Start with what the family holds
The single most valuable document is the discharge certificate (WD AGO Form 53-55). It records rank, unit, MOS, campaigns, decorations, and the dates of departure, arrival, and separation. Box 6 often names the specific firing battery (A, B, C, or D), the detail that lets you follow one man through the battalion’s daily records. Scan it at 600 dpi, and redact the Army serial number before publishing anything online.
Request the Official Military Personnel File (OMPF)
Next of kin can request the file from the National Personnel Records Center (NPRC) in St. Louis, free of charge, via the National Archives (eVetRecs / SF-180). Note the 1973 NPRC fire destroyed roughly 80% of Army personnel records for men discharged 1912–1960, but don’t stop there. Files are often reconstructed from other sources below.
Get the morning reports
Daily unit personnel records, the morning reports at the National Archives in St. Louis, survived the fire and are searchable by name and unit. They can place an individual with his battery day by day: promotions, hospitalizations, transfers. This is how you reconstruct a service record the fire “destroyed.”

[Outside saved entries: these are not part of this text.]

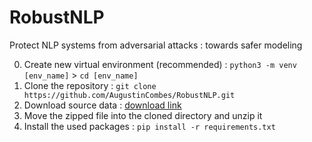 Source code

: # RobustNLP
Protect NLP systems from adversarial attacks : towards safer modeling

0) Create new virtual environment (recommended) : `python3 -m venv [env_name]` > `cd [env_name]`
1) Clone the repository : `git clone https://github.com/AugustinCombes/RobustNLP.git`
2) Download source data : [download link](https://drive.google.com/u/0/uc?id=1VMiyg5Mrwwhz-156F4PH7-mTNla_CYJ1&export=download&confirm=t&uuid=c6b1d063-5b11-45ea-ae37-30d73265dc9f&at=ALgDtswyeFSb0UBrFTHNzDPxaXeL:1678289945156)
3) Move the zipped file into the cloned directory and unzip it
4) Install the used packages : `pip install -r requirements.txt`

Pull the After Action Reports
For where the unit was, request the 535th’s After Action Reports and unit journals from Record Group 407 at the National Archives, College Park. These give month-by-month positions and operations from Normandy to V-E Day.
Find the unit history book
“Battalion from the Mojave,” Vols. 1 & 2 is the 535th’s own published history, often with rosters and photographs. Copies appear on Amazon, AbeBooks, and eBay; use WorldCat to find a library holding one near you.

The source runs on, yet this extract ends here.